New research published in Obstetrics & Gynecology indicates the oral thrombin inhibitor, dabigatran, and its prodrug, dabigatran etexilate mesylate transfer from pregnant women to their fetuses via the placenta and could potentially affect fetal blood coagulation.
New research published in Obstetrics & Gynecology indicates the oral thrombin inhibitor, dabigatran, and its prodrug, dabigatran etexilate mesylate transfer from pregnant women to their fetuses via the placenta and could potentially affect fetal blood coagulation.
“From a clinical perspective, these data suggest that, pending further study, dabigatran should not be used for anticoagulation of pregnant women, because the drug may have an adverse effect on fetal blood coagulation," researchers wrote in the report.
Canadian researcher Priya Bapat, BMSc, Departments of Pharmacology and Toxicology and Pediatrics, University of Toronto, Ontario, Canada, and colleagues used 6 placentas from healthy term pregnancies after cesarean delivery to conduct perfusion experiments.
The researchers examined the transplacental transfer of dabigatran and dabigatran etexilate mesylate separately using the ex vivo dual perfusion of an isolated human placental cotyledon.
At a concentration of 35 ng/mL, dabigatran was added to maternal circulation at the start of the experimental phase. Both maternal and fetal samples were taken one hour after administration and three hours later.
Placenta perfusions were also conducted using dabigatran etexilate mesylate (at an initial maternal concentration of 3.5 ng/mL).
Researchers found that, after introducing 35 ng/mL of dabigatran, the rate of disappearance from the maternal circulation was faster during the first 30 minutes than the remainder of the perfusion. After three hours, the median fetal concentration of dabigatran was 4.96 ng/mL, and the median fetal-to-maternal ratio was 0.33.

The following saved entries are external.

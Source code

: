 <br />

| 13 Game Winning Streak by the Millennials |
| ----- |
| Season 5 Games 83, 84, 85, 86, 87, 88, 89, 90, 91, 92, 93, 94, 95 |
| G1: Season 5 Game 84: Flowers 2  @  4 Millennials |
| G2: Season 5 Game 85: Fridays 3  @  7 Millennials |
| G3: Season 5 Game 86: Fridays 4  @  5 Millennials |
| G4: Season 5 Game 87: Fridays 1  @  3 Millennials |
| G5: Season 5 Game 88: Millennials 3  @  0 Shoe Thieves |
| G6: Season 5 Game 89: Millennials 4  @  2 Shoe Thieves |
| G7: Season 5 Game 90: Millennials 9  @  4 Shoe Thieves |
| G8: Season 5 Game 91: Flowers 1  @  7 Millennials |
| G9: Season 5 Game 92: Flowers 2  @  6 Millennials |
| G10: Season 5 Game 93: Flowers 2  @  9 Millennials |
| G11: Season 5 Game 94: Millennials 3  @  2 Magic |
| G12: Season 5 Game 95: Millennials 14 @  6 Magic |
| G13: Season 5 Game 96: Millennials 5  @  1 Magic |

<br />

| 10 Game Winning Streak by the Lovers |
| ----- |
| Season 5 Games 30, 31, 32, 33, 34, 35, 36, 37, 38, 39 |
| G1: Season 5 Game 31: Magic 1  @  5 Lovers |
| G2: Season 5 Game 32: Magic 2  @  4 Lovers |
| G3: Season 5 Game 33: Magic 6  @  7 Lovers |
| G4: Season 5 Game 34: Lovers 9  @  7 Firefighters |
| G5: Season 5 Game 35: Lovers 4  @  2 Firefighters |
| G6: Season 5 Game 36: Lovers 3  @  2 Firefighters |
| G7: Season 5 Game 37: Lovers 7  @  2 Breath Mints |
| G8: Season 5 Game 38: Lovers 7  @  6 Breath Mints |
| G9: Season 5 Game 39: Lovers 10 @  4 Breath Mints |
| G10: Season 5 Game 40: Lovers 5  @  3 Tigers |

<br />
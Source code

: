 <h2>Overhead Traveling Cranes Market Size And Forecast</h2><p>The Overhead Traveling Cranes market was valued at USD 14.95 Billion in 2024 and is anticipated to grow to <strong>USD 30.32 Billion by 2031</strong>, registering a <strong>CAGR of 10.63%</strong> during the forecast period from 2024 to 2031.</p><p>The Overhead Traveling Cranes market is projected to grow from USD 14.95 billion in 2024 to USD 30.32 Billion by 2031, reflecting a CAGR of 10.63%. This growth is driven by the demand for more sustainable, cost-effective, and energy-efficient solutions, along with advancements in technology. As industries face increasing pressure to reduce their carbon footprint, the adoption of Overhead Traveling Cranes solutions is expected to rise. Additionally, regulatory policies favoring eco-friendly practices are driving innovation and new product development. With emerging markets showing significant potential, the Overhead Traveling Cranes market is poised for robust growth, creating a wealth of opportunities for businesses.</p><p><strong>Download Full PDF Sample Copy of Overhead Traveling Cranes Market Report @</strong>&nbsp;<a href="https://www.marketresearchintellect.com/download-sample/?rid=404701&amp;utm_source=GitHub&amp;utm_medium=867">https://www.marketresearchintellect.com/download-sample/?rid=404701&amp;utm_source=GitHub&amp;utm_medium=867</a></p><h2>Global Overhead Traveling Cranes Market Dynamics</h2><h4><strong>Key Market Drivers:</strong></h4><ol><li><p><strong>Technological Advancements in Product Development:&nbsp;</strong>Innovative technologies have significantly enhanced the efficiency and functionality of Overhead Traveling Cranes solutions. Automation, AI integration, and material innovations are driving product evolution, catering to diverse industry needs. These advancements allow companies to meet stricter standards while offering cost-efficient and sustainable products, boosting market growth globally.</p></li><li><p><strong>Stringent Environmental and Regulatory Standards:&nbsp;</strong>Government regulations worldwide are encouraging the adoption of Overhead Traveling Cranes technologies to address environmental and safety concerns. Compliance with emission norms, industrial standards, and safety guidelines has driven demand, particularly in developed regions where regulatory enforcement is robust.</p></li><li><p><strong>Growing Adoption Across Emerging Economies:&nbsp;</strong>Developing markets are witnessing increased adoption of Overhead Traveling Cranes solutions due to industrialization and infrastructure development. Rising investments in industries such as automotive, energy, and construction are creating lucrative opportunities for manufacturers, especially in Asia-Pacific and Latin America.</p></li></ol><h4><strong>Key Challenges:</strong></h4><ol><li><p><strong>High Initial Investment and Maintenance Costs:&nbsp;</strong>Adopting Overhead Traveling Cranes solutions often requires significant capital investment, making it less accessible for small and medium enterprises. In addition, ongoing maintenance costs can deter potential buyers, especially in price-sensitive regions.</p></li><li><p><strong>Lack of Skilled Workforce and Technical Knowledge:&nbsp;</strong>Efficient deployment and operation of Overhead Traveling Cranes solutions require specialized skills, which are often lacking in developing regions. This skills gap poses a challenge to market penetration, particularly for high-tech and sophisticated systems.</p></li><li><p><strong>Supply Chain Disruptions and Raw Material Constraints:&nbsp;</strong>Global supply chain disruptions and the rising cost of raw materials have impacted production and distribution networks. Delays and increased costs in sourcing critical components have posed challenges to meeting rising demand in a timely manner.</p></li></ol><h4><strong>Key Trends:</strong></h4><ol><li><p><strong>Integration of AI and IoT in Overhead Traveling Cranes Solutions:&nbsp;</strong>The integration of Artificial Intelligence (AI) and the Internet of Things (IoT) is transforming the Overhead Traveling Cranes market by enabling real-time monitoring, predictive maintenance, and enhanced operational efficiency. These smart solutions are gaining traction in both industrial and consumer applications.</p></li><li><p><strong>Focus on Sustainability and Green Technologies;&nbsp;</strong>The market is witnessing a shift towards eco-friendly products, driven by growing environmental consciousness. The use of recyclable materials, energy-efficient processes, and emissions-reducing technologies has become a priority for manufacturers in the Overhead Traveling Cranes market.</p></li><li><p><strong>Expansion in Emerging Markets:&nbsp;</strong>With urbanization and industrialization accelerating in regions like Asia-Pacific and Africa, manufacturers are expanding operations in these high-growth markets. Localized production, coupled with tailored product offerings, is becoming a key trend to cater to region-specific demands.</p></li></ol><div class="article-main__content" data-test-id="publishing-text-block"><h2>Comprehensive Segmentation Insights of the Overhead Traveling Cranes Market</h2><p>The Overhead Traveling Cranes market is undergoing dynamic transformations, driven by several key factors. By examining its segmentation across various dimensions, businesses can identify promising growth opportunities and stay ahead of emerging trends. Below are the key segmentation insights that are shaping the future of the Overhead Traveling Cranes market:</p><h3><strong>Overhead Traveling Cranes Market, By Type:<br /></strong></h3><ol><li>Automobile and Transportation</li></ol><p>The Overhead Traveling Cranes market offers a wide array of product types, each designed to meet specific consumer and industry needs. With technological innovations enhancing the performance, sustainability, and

With the 3.5 ng/mL dabigatran etexilate mesylate, there was a median fetal concentration of 0.19 ng/mL after the three-hour perfusion.
“The results of this perfusion study demonstrate that dabigatran crosses the term human placenta to some extent. Future studies will need to explore the role of placental drug transporters, especially P-glycoprotein, in affecting this process,” the researchers concluded.